__Problem details__: All of the data is to be repeated verbatim.

[[ Data for processing open ]]

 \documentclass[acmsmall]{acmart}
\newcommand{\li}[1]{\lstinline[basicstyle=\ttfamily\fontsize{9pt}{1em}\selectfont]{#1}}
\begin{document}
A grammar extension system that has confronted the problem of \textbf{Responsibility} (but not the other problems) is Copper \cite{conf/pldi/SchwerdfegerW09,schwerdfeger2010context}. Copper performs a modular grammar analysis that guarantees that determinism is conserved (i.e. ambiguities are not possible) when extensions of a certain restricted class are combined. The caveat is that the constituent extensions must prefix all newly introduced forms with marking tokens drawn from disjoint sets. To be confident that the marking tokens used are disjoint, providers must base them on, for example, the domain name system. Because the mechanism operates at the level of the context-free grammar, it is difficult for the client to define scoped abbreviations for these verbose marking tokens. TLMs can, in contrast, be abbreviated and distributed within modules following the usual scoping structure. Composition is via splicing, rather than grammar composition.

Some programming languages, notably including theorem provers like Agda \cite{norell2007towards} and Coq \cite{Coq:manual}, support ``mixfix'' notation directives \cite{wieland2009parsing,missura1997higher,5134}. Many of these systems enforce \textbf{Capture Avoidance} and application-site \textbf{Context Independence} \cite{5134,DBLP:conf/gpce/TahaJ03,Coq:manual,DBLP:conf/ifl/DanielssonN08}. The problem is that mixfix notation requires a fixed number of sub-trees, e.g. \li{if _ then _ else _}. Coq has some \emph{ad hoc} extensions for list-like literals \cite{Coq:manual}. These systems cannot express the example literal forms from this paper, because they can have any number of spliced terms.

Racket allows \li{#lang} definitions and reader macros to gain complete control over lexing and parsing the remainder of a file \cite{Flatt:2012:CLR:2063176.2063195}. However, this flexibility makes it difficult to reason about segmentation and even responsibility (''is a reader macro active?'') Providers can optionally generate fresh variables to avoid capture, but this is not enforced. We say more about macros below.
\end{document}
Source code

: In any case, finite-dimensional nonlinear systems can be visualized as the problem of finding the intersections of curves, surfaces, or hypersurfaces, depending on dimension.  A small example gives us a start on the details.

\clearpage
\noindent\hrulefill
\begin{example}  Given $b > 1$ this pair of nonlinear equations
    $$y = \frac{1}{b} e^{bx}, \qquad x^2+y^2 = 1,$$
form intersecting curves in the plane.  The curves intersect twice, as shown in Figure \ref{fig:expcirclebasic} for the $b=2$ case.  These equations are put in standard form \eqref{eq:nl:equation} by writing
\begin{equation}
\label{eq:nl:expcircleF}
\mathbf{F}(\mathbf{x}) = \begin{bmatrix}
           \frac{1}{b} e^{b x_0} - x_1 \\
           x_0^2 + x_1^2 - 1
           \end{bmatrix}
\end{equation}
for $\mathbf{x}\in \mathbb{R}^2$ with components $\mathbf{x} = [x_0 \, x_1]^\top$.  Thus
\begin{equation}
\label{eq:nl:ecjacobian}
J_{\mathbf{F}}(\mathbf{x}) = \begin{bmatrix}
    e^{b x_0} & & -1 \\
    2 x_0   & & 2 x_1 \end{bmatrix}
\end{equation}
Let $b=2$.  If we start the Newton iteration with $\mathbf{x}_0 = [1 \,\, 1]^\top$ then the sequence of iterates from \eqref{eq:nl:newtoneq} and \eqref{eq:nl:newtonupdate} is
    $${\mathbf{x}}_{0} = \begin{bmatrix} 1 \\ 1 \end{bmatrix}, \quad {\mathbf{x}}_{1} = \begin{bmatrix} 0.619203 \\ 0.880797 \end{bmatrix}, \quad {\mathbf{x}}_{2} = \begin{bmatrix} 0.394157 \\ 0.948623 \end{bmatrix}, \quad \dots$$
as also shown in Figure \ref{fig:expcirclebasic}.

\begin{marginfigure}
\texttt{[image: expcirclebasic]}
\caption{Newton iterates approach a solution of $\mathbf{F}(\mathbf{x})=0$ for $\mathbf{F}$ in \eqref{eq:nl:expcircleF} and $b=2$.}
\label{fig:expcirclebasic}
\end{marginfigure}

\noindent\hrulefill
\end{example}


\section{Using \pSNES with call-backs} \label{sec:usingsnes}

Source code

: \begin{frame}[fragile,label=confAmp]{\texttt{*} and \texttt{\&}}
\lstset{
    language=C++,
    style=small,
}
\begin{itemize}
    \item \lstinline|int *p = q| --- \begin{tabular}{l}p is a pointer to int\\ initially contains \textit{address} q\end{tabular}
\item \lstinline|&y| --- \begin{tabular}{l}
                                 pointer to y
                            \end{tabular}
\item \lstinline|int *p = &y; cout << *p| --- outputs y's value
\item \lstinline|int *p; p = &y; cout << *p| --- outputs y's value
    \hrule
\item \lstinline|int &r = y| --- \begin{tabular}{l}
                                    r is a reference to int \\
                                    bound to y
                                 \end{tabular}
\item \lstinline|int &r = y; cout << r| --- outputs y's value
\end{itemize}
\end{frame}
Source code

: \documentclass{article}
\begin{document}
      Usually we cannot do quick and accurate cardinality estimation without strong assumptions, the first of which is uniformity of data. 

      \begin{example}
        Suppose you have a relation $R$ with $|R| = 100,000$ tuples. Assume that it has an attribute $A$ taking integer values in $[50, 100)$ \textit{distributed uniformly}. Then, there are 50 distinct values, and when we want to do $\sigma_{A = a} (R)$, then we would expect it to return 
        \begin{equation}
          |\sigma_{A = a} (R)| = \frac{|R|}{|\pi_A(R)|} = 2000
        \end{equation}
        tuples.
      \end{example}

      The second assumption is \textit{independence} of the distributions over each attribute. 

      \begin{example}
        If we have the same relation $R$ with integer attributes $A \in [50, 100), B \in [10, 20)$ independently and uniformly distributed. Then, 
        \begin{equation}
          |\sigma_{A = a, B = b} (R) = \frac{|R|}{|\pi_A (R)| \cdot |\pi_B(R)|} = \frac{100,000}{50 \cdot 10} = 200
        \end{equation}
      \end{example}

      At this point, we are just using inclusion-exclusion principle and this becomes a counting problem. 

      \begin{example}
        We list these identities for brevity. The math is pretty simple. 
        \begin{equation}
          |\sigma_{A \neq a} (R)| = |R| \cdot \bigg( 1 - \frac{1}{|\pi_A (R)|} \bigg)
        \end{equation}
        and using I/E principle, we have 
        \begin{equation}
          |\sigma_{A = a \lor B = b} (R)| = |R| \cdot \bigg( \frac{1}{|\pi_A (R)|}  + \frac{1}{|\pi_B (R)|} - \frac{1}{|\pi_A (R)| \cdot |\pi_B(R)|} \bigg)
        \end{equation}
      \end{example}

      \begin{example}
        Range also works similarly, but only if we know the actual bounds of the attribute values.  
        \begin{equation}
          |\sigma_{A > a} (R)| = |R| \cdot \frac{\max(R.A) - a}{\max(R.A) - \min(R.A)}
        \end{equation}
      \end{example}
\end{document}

[[ Data for processing closed ]]

__Answer area__:
 \documentclass[acmsmall]{acmart}
\newcommand{\li}[1]{\lstinline[basicstyle=\ttfamily\fontsize{9pt}{1em}\selectfont]{#1}}
\begin{document}
A grammar extension system that has confronted the problem of \textbf{Responsibility} (but not the other problems) is Copper \cite{conf/pldi/SchwerdfegerW09,schwerdfeger2010context}. Copper performs a modular grammar analysis that guarantees that determinism is conserved (i.e. ambiguities are not possible) when extensions of a certain restricted class are combined. The caveat is that the constituent extensions must prefix all newly introduced forms with marking tokens drawn from disjoint sets. To be confident that the marking tokens used are disjoint, providers must base them on, for example, the domain name system. Because the mechanism operates at the level of the context-free grammar, it is difficult for the client to define scoped abbreviations for these verbose marking tokens. TLMs can, in contrast, be abbreviated and distributed within modules following the usual scoping structure. Composition is via splicing, rather than grammar composition.

Some programming languages, notably including theorem provers like Agda \cite{norell2007towards} and Coq \cite{Coq:manual}, support ``mixfix'' notation directives \cite{wieland2009parsing,missura1997higher,5134}. Many of these systems enforce \textbf{Capture Avoidance} and application-site \textbf{Context Independence} \cite{5134,DBLP:conf/gpce/TahaJ03,Coq:manual,DBLP:conf/ifl/DanielssonN08}. The problem is that mixfix notation requires a fixed number of sub-trees, e.g. \li{if _ then _ else _}. Coq has some \emph{ad hoc} extensions for list-like literals \cite{Coq:manual}. These systems cannot express the example literal forms from this paper, because they can have any number of spliced terms.

Racket allows \li{#lang} definitions and reader macros to gain complete control over lexing and parsing the remainder of a file \cite{Flatt:2012:CLR:2063176.2063195}. However, this flexibility makes it difficult to reason about segmentation and even responsibility (''is a reader macro active?'') Providers can optionally generate fresh variables to avoid capture, but this is not enforced. We say more about macros below.
\end{document}
Source code

: In any case, finite-dimensional nonlinear systems can be visualized as the problem of finding the intersections of curves, surfaces, or hypersurfaces, depending on dimension.  A small example gives us a start on the details.

\clearpage
\noindent\hrulefill
\begin{example}  Given $b > 1$ this pair of nonlinear equations
    $$y = \frac{1}{b} e^{bx}, \qquad x^2+y^2 = 1,$$
form intersecting curves in the plane.  The curves intersect twice, as shown in Figure \ref{fig:expcirclebasic} for the $b=2$ case.  These equations are put in standard form \eqref{eq:nl:equation} by writing
\begin{equation}
\label{eq:nl:expcircleF}
\mathbf{F}(\mathbf{x}) = \begin{bmatrix}
           \frac{1}{b} e^{b x_0} - x_1 \\
           x_0^2 + x_1^2 - 1
           \end{bmatrix}
\end{equation}
for $\mathbf{x}\in \mathbb{R}^2$ with components $\mathbf{x} = [x_0 \, x_1]^\top$.  Thus
\begin{equation}
\label{eq:nl:ecjacobian}
J_{\mathbf{F}}(\mathbf{x}) = \begin{bmatrix}
    e^{b x_0} & & -1 \\
    2 x_0   & & 2 x_1 \end{bmatrix}
\end{equation}
Let $b=2$.  If we start the Newton iteration with $\mathbf{x}_0 = [1 \,\, 1]^\top$ then the sequence of iterates from \eqref{eq:nl:newtoneq} and \eqref{eq:nl:newtonupdate} is
    $${\mathbf{x}}_{0} = \begin{bmatrix} 1 \\ 1 \end{bmatrix}, \quad {\mathbf{x}}_{1} = \begin{bmatrix} 0.619203 \\ 0.880797 \end{bmatrix}, \quad {\mathbf{x}}_{2} = \begin{bmatrix} 0.394157 \\ 0.948623 \end{bmatrix}, \quad \dots$$
as also shown in Figure \ref{fig:expcirclebasic}.

\begin{marginfigure}
\texttt{[image: expcirclebasic]}
\caption{Newton iterates approach a solution of $\mathbf{F}(\mathbf{x})=0$ for $\mathbf{F}$ in \eqref{eq:nl:expcircleF} and $b=2$.}
\label{fig:expcirclebasic}
\end{marginfigure}

\noindent\hrulefill
\end{example}


\section{Using \pSNES with call-backs} \label{sec:usingsnes}

Source code

: \begin{frame}[fragile,label=confAmp]{\texttt{*} and \texttt{\&}}
\lstset{
    language=C++,
    style=small,
}
\begin{itemize}
    \item \lstinline|int *p = q| --- \begin{tabular}{l}p is a pointer to int\\ initially contains \textit{address} q\end{tabular}
\item \lstinline|&y| --- \begin{tabular}{l}
                                 pointer to y
                            \end{tabular}
\item \lstinline|int *p = &y; cout << *p| --- outputs y's value
\item \lstinline|int *p; p = &y; cout << *p| --- outputs y's value
    \hrule
\item \lstinline|int &r = y| --- \begin{tabular}{l}
                                    r is a reference to int \\
                                    bound to y
                                 \end{tabular}
\item \lstinline|int &r = y; cout << r| --- outputs y's value
\end{itemize}
\end{frame}
Source code

: \documentclass{article}
\begin{document}
      Usually we cannot do quick and accurate cardinality estimation without strong assumptions, the first of which is uniformity of data. 

      \begin{example}
        Suppose you have a relation $R$ with $|R| = 100,000$ tuples. Assume that it has an attribute $A$ taking integer values in $[50, 100)$ \textit{distributed uniformly}. Then, there are 50 distinct values, and when we want to do $\sigma_{A = a} (R)$, then we would expect it to return 
        \begin{equation}
          |\sigma_{A = a} (R)| = \frac{|R|}{|\pi_A(R)|} = 2000
        \end{equation}
        tuples.
      \end{example}

      The second assumption is \textit{independence} of the distributions over each attribute. 

      \begin{example}
        If we have the same relation $R$ with integer attributes $A \in [50, 100), B \in [10, 20)$ independently and uniformly distributed. Then, 
        \begin{equation}
          |\sigma_{A = a, B = b} (R) = \frac{|R|}{|\pi_A (R)| \cdot |\pi_B(R)|} = \frac{100,000}{50 \cdot 10} = 200
        \end{equation}
      \end{example}

      At this point, we are just using inclusion-exclusion principle and this becomes a counting problem. 

      \begin{example}
        We list these identities for brevity. The math is pretty simple. 
        \begin{equation}
          |\sigma_{A \neq a} (R)| = |R| \cdot \bigg( 1 - \frac{1}{|\pi_A (R)|} \bigg)
        \end{equation}
        and using I/E principle, we have 
        \begin{equation}
          |\sigma_{A = a \lor B = b} (R)| = |R| \cdot \bigg( \frac{1}{|\pi_A (R)|}  + \frac{1}{|\pi_B (R)|} - \frac{1}{|\pi_A (R)| \cdot |\pi_B(R)|} \bigg)
        \end{equation}
      \end{example}

      \begin{example}
        Range also works similarly, but only if we know the actual bounds of the attribute values.  
        \begin{equation}
          |\sigma_{A > a} (R)| = |R| \cdot \frac{\max(R.A) - a}{\max(R.A) - \min(R.A)}
        \end{equation}
      \end{example}
\end{document}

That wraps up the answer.